Comment from S. Weasel
Time: April 4, 2007, 5:20 am

Eh. I suspect I’m bluffing. Surely, if I had some angsty message to impart, I’d’ve blurted it out by now. Instead, I seem to be ending up with Dear Diary. Me talking about myself; what a shocker.

Glad you enjoyed Disney. I’ve never been 🙁

Comment from S. Weasel
Time: April 4, 2007, 5:21 am

Ewwwww! Graphical smiley! I meant to disable the damn things.

Comment from Enas Yorl
Time: April 4, 2007, 9:45 am

I think she’s talking about something else, Mr. Weasel. Didn’t you used to be on her blogroll?

Comment from S. Weasel
Time: April 4, 2007, 11:21 am

The backstory is, I keep claiming I’m holding back all these bilious ‘winger rants out of deference to the several nice liberals who read this site. I suspect I’m bluffing.

I started sweasel for the express purpose of venting some political anger, but I find myself reluctant to post about whatever it is everybody else is posting about today. It’s got that greasy, AOL “me too!” feel to it. So instead I end up journalling and catblogging…false advertising if I ever do cut loose with some serious partisan spleen.

Comment from Steamboat McGoo
Time: April 4, 2007, 2:19 pm

You’s doin’ jes fine, Herr Weasel – IMHO. You are definitely NOT copying other sites. Keep writing, keep writing.

Meanwhile – I was enjoying being totally confused and mystified by her post.

Neat knife, Enas. It looks too expensive to fling, though.

Comment from Enas Yorl
Time: April 4, 2007, 2:37 pm

Thankee Mr. McGoo! Yah I don’t want to throw that one around, but I probably will use it as an ice-pick from time to time.

Comment from Steamboat McGoo
Time: April 4, 2007, 2:58 pm

Ice pick? Ok. Depends on what the ice is cooling, I guess. A good single-malt, mayhaps?

Sir Weasel – another memory surfaced just now:

“Not worth a Continental Damn.”

Origin? Meaning? Or was it a dream?

Your coin looks like its worth several damns – quite a few, in fact.
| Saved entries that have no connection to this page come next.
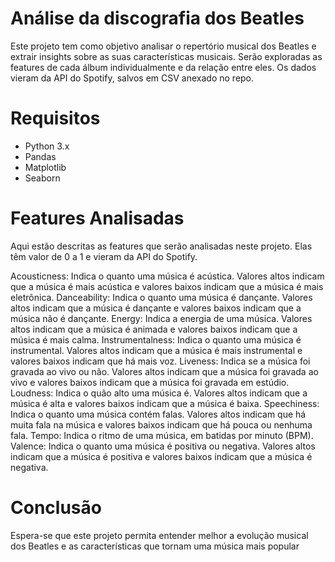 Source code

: # Análise da discografia dos Beatles

Este projeto tem como objetivo analisar o repertório musical dos Beatles e extrair insights sobre as suas características musicais. Serão exploradas as features de cada álbum individualmente e da relação entre eles. Os dados vieram da API do Spotify, salvos em CSV anexado no repo.

# Requisitos
- Python 3.x
- Pandas
- Matplotlib
- Seaborn

# Features Analisadas

Aqui estão descritas as features que serão analisadas neste projeto. Elas têm valor de 0 a 1 e vieram da API do Spotify.

Acousticness: Indica o quanto uma música é acústica. Valores altos indicam que a música é mais acústica e valores baixos indicam que a música é mais eletrônica.
Danceability: Indica o quanto uma música é dançante. Valores altos indicam que a música é dançante e valores baixos indicam que a música não é dançante.
Energy: Indica a energia de uma música. Valores altos indicam que a música é animada e valores baixos indicam que a música é mais calma.
Instrumentalness: Indica o quanto uma música é instrumental. Valores altos indicam que a música é mais instrumental e valores baixos indicam que há mais voz.
Liveness: Indica se a música foi gravada ao vivo ou não. Valores altos indicam que a música foi gravada ao vivo e valores baixos indicam que a música foi gravada em estúdio.
Loudness: Indica o quão alto uma música é. Valores altos indicam que a música é alta e valores baixos indicam que a música é baixa.
Speechiness: Indica o quanto uma música contém falas. Valores altos indicam que há muita fala na música e valores baixos indicam que há pouca ou nenhuma fala.
Tempo: Indica o ritmo de uma música, em batidas por minuto (BPM).
Valence: Indica o quanto uma música é positiva ou negativa. Valores altos indicam que a música é positiva e valores baixos indicam que a música é negativa.

# Conclusão
Espera-se que este projeto permita entender melhor a evolução musical dos Beatles e as características que tornam uma música mais popular
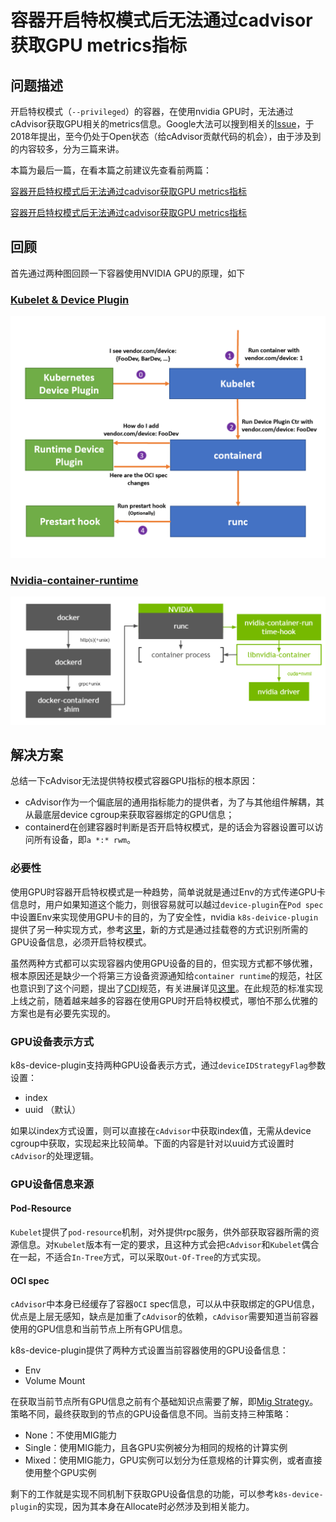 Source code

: # 容器开启特权模式后无法通过cadvisor获取GPU metrics指标


## 问题描述

开启特权模式（`--privileged`）的容器，在使用nvidia GPU时，无法通过cAdvisor获取GPU相关的metrics信息。Google大法可以搜到相关的[Issue](https://github.com/google/cadvisor/issues/2046)，于2018年提出，至今仍处于Open状态（给cAdvisor贡献代码的机会），由于涉及到的内容较多，分为三篇来讲。

本篇为最后一篇，在看本篇之前建议先查看前两篇：

[容器开启特权模式后无法通过cadvisor获取GPU metrics指标](../gpu-metrics-not-display)

[容器开启特权模式后无法通过cadvisor获取GPU metrics指标](gpu-metrics-not-display2)

## 回顾

首先通过两种图回顾一下容器使用NVIDIA GPU的原理，如下

### [Kubelet & Device Plugin](https://docs.google.com/document/d/1wPlJL8DsVpHnbVbTaad35ILB-jqoMLkGFLnQpWWNduc/edit "device plugin")

![img](./device-plugin.png)

### [Nvidia-container-runtime](https://docs.google.com/document/d/10EGjF1nEGUD5060dJ-ZcJI2w7Ob4CLCvcn1lzKW6I4o/edit# "nvidia-container-runtime")

<img src="./nvidia-container-runtime.png" alt="img"  />



## 解决方案

总结一下cAdvisor无法提供特权模式容器GPU指标的根本原因：

- cAdvisor作为一个偏底层的通用指标能力的提供者，为了与其他组件解耦，其从最底层device cgroup来获取容器绑定的GPU信息；
- containerd在创建容器时判断是否开启特权模式，是的话会为容器设置可以访问所有设备，即`a *:* rwm`。

### 必要性

使用GPU时容器开启特权模式是一种趋势，简单说就是通过Env的方式传递GPU卡信息时，用户如果知道这个能力，则很容易就可以越过`device-plugin`在`Pod spec`中设置Env来实现使用GPU卡的目的，为了安全性，nvidia `k8s-deivice-plugin`提供了另一种实现方式，参考[这里](https://docs.google.com/document/d/1uXVF-NWZQXgP1MLb87_kMkQvidpnkNWicdpO2l9g-fw/edit# "device-plugin")，新的方式是通过挂载卷的方式识别所需的GPU设备信息，必须开启特权模式。

虽然两种方式都可以实现容器内使用GPU设备的目的，但实现方式都不够优雅，根本原因还是缺少一个将第三方设备资源通知给`container runtime`的规范，社区也意识到了这个问题，提出了[CDI](https://github.com/container-orchestrated-devices/container-device-interface "container-device-interface")规范，有关进展详见[这里](https://docs.google.com/document/d/1gUgAMEThkRt4RJ7pA7ZbPPmIOX2Vb7fwH025MjfcTYU/edit# "CDI进展")。在此规范的标准实现上线之前，随着越来越多的容器在使用GPU时开启特权模式，哪怕不那么优雅的方案也是有必要先实现的。

### GPU设备表示方式

k8s-device-plugin支持两种GPU设备表示方式，通过`deviceIDStrategyFlag`参数设置：

- index
- uuid （默认）

如果以index方式设置，则可以直接在`cAdvisor`中获取index值，无需从device cgroup中获取，实现起来比较简单。下面的内容是针对以uuid方式设置时`cAdvisor`的处理逻辑。

### GPU设备信息来源

#### Pod-Resource

`Kubelet`提供了`pod-resource`机制，对外提供rpc服务，供外部获取容器所需的资源信息。对`Kubelet`版本有一定的要求，且这种方式会把`cAdvisor`和`Kubelet`偶合在一起，不适合`In-Tree`方式，可以采取`Out-Of-Tree`的方式实现。

#### OCI spec

`cAdvisor`中本身已经缓存了容器`OCI` spec信息，可以从中获取绑定的GPU信息，优点是上层无感知，缺点是加重了`cAdvisor`的依赖，`cAdvisor`需要知道当前容器使用的GPU信息和当前节点上所有GPU信息。

k8s-device-plugin提供了两种方式设置当前容器使用的GPU设备信息：

- Env
- Volume Mount

在获取当前节点所有GPU信息之前有个基础知识点需要了解，即[Mig Strategy](https://docs.nvidia.com/datacenter/cloud-native/kubernetes/mig-k8s.html "mig strategy")。策略不同，最终获取到的节点的GPU设备信息不同。当前支持三种策略：

- None：不使用MIG能力
- Single：使用MIG能力，且各GPU实例被分为相同的规格的计算实例
- Mixed：使用MIG能力，GPU实例可以划分为任意规格的计算实例，或者直接使用整个GPU实例

剩下的工作就是实现不同机制下获取GPU设备信息的功能，可以参考`k8s-device-plugin`的实现，因为其本身在Allocate时必然涉及到相关能力。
Like – “Damn, I’d like to have that.”

Comment from S. Weasel
Time: April 4, 2007, 3:09 pm

Here’s what Bartleby says:

QUOTATION: “Not worth a Continental dam” had its origin about this time [1780]. It is not a profane expression. A “dam” is an Indian coin of less value than one cent and a Continental one cent was next to worthless when it took six pounds, or about thirty dollars to buy a “warm dinner.”
ATTRIBUTION: OLIVER TAYLOR, Historic Sullivan, p. 97, footnote (1909).

Other versions of this phrase include “Not worth a Continental” and “Not worth a Continental Damn.” While other writers do not include the Indian connection, they agree the phrase arose when Continental money became worthless toward the end of the Revolution. See Mitford M. Mathews, A Dictionary of Americanisms, p. 383 (1951).

I don’t own that coin, alas. I nicked the picture off the ‘net. I don’t know what it’s worth. I know most of them were cast in pewter and it’s thought it might be a practice run before making a silver version.

Sometimes coins are worth less than you’d think, though. I’ve got a George III penny I paid $16 for. It’s because they made a squillion of them, so there are still plenty around.

Comment from Steamboat McGoo
Time: April 4, 2007, 3:35 pm

Ah-ha. Never heard of a “dam” before. I still wouldn’t mind having one of those Continental Dollars.

Yep, some coins are old but common. But then there’s stories like the guy over in Jolly Ol’ England who was refurbishing an old stone building on his fambly property. He punched through a stone wall and out poured someone’s private savings from long ago. The coins included one coin from about 1108 or 1308 or whatever. It was only the 2nd or 3rd one known to exist in the entire world, and was worth mucho bucks. Read this somewhere in the last few years. Don’t know why it stuck.